The White House revealed yesterday that the Centeral Intelligence Agency has uncovered new details of its own experiments with exotic drugs from 1953 to 1964.

In what appeared to be a pre-emptive announcement to the press, the White House released a letter from CIA Director Stansfield Turner to Sen. Daniel K. Inouye (D-Hawaii), chairman of the Senate intelligence committee, briefly describing the new evidence found in CIA files.

The White House did not release any detailed information on the new discoveries, however, and what it did release added very little to the documented history of CIA drug experimentation - including the administration of drugs like LSD to unwritting human guinea pigs - revealed by Sen. Frank Church's (D-Idaho) investigation of the agency.

The Senate Intelligence Committee plans to hold public hearings on the ne information next week, probably on Wednesday or Friday, and the skimpy outline of facts released yesterday could blossom into substantial new revelations.

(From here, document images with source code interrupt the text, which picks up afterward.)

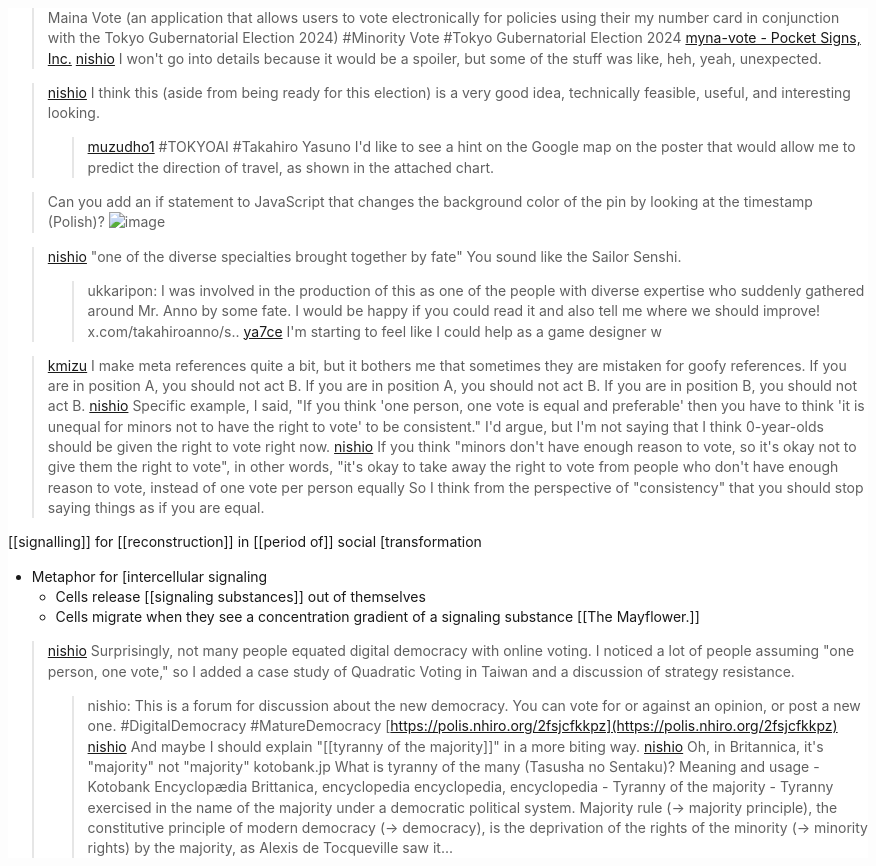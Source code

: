 >  Maina Vote (an application that allows users to vote electronically for policies using their my number card in conjunction with the Tokyo Gubernatorial Election 2024)
>  #Minority Vote #Tokyo Gubernatorial Election 2024
>  [myna-vote - Pocket Signs, Inc.](https://pocketsign.co.jp/product/vote)
> [nishio](https://x.com/nishio/status/1806318476589731965) I won't go into details because it would be a spoiler, but some of the stuff was like, heh, yeah, unexpected.



> [nishio](https://x.com/nishio/status/1804773117975490777) I think this (aside from being ready for this election) is a very good idea, technically feasible, useful, and interesting looking.
>  >[muzudho1](https://x.com/muzudho1/status/1804773117975490777) #TOKYOAI #Takahiro Yasuno
>  I'd like to see a hint on the Google map on the poster that would allow me to predict the direction of travel, as shown in the attached chart.

>  Can you add an if statement to JavaScript that changes the background color of the pin by looking at the timestamp (Polish)?
>  ![image](https://pbs.twimg.com/media/GQvXlj9aIAAsMSb?format=jpg&name=medium#.png)



> [nishio](https://x.com/nishio/status/1806194968589217905) "one of the diverse specialties brought together by fate" You sound like the Sailor Senshi.
>  >ukkaripon: I was involved in the production of this as one of the people with diverse expertise who suddenly gathered around Mr. Anno by some fate. I would be happy if you could read it and also tell me where we should improve! x.com/takahiroanno/s..
> [ya7ce](https://x.com/ya7ce/status/1806200180372627769) I'm starting to feel like I could help as a game designer w



> [kmizu](https://x.com/kmizu/status/1805714668423725177) I make meta references quite a bit, but it bothers me that sometimes they are mistaken for goofy references.
>  If you are in position A, you should not act B. If you are in position A, you should not act B. If you are in position B, you should not act B.
> [nishio](https://x.com/nishio/status/1806027100371206500) Specific example, I said, "If you think 'one person, one vote is equal and preferable' then you have to think 'it is unequal for minors not to have the right to vote' to be consistent." I'd argue, but I'm not saying that I think 0-year-olds should be given the right to vote right now.
> [nishio](https://x.com/nishio/status/1806028003283173579) If you think "minors don't have enough reason to vote, so it's okay not to give them the right to vote", in other words, "it's okay to take away the right to vote from people who don't have enough reason to vote, instead of one vote per person equally So I think from the perspective of "consistency" that you should stop saying things as if you are equal.



[[signalling]] for [[reconstruction]] in [[period of]] social [transformation
- Metaphor for [intercellular signaling
    - Cells release [[signaling substances]] out of themselves
    - Cells migrate when they see a concentration gradient of a signaling substance
[[The Mayflower.]]



> [nishio](https://x.com/nishio/status/1806021002851487891) Surprisingly, not many people equated digital democracy with online voting. I noticed a lot of people assuming "one person, one vote," so I added a case study of Quadratic Voting in Taiwan and a discussion of strategy resistance.
>  >nishio: This is a forum for discussion about the new democracy. You can vote for or against an opinion, or post a new one. #DigitalDemocracy #MatureDemocracy
>  [https://polis.nhiro.org/2fsjcfkkpz](https://polis.nhiro.org/2fsjcfkkpz)
> [nishio](https://x.com/nishio/status/1806023526949978189) And maybe I should explain "[[tyranny of the majority]]" in a more biting way.
> [nishio](https://x.com/nishio/status/1806024835673534806) Oh, in Britannica, it's "majority" not "majority" kotobank.jp
>  What is tyranny of the many (Tasusha no Sentaku)? Meaning and usage - Kotobank
>  Encyclopædia Brittanica, encyclopedia encyclopedia, encyclopedia - Tyranny of the majority - Tyranny exercised in the name of the majority under a democratic political system. Majority rule (→ majority principle), the constitutive principle of modern democracy (→ democracy), is the deprivation of the rights of the minority (→ minority rights) by the majority, as Alexis de Tocqueville saw it...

The newly discovered documents reported by Turner are financial records of MK-ULTRA, a supersecret CIA research and development program involving exotic drugs and their possible uses for intelligence or military purposes.

The CIA files describing MK-ULTRA were destroyed in 1973 at the suggestion of then-Director Richard Helms, according to testimony before the Church committee.

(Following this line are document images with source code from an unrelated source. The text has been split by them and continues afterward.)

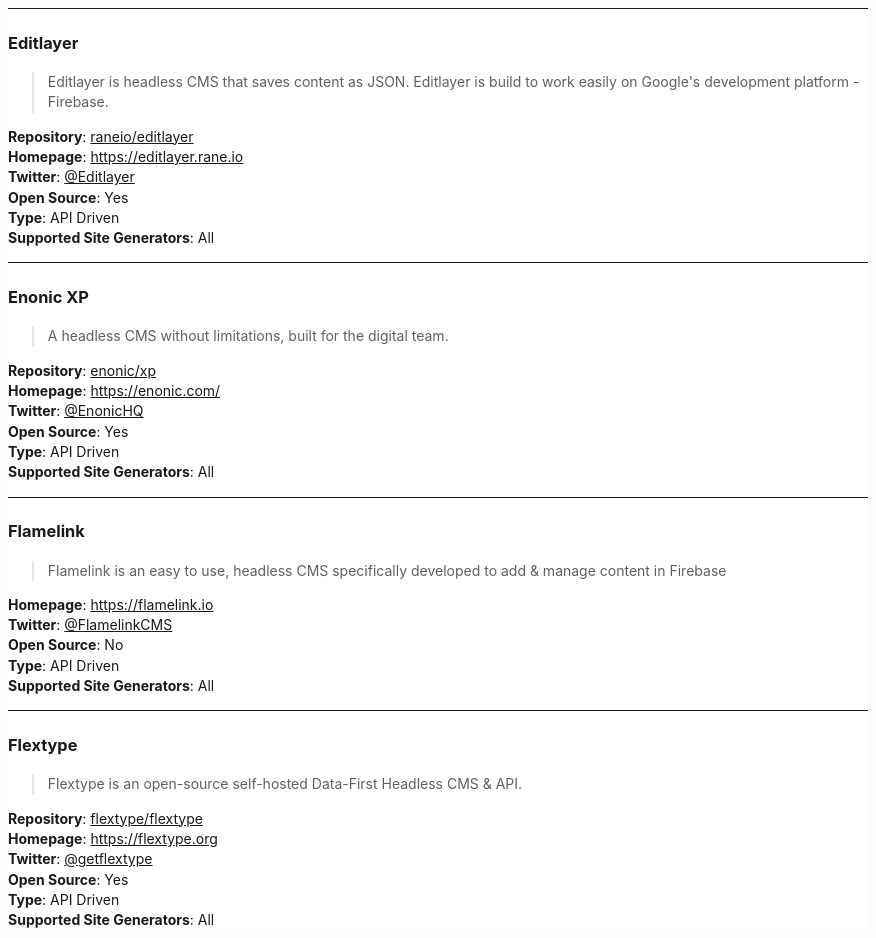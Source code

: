 
<hr>

### Editlayer

> Editlayer is headless CMS that saves content as JSON. Editlayer is build to work easily on Google's development platform - Firebase.  

**Repository**: [raneio/editlayer](https://github.com/raneio/editlayer)  
**Homepage**: https://editlayer.rane.io  
**Twitter**: [@Editlayer](https://twitter.com/Editlayer)  
**Open Source**: Yes  
**Type**: API Driven  
**Supported Site Generators**: All  


<hr>

### Enonic XP

> A headless CMS without limitations, built for the digital team.  

**Repository**: [enonic/xp](https://github.com/enonic/xp)  
**Homepage**: https://enonic.com/  
**Twitter**: [@EnonicHQ](https://twitter.com/EnonicHQ)  
**Open Source**: Yes  
**Type**: API Driven  
**Supported Site Generators**: All  


<hr>

### Flamelink

> Flamelink is an easy to use, headless CMS specifically developed to add & manage content in Firebase  

**Homepage**: https://flamelink.io  
**Twitter**: [@FlamelinkCMS](https://twitter.com/FlamelinkCMS)  
**Open Source**: No  
**Type**: API Driven  
**Supported Site Generators**: All  


<hr>

### Flextype

> Flextype is an open-source self-hosted Data-First Headless CMS & API.  

**Repository**: [flextype/flextype](https://github.com/flextype/flextype)  
**Homepage**: https://flextype.org  
**Twitter**: [@getflextype](https://twitter.com/getflextype)  
**Open Source**: Yes  
**Type**: API Driven  
**Supported Site Generators**: All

But a continuing search through CIA files has discovered records on disbursements made for MK-ULTRA, according to Turner's letter to Inouye.

Turner's letter numerated these activities for which money was apparently disbursed:

Testing of drugs on American citizens without their knowledge, in cases beyond those already revealed.

Research on the surreptitious administration of drugs.

Research on a knockout or "K" drug, including tests on "advanced cancer patients."

Experiements using drug addicts or alcoholics.

A possibly illegal payment to a "private institution."

All of these except the "K" drug were discussed in the Church committee's final report in April 1976. The committee found that MK-ULTRA gave LSD to unwitting subjects (one of whom, Dr. Frank Olson, ditd as a result), used private institutions clandestinely to conduct research, and used prisoners and patients as subjects.

The committee found that the CIA went to great lengths to conceal the MK-ULTRA project because of its sensitivity.

In his letter Turner said that the newly found financial records don't present "a complete picture" but "provide more detail than was previously available."

Turner said he wanted to testify about this material to the intelligence committee "in keeping with the President's commitment to disclose any errors of the intelligence community which are uncovered."

Jody Powell, Carter's press secretary, said the material was released quickly to head off any charge that the administration was trying to hide new information.

Powell said the resignation this week of E. Henry Knoche, deputy director of central intelligence, had nothing to do with the newly discovered MK-ULTRA financial records.

On another CIA matter, Powell denied that Carter has offered the deputy's job to Prof. Lyman B. Kirkpatrick of Brown University, a former executive director of the CIA. The New York Times reported Thursday that he had been offered the job. Asked if Kirkpatrick would be offered it later, Powell replied, "Not that I know of, no."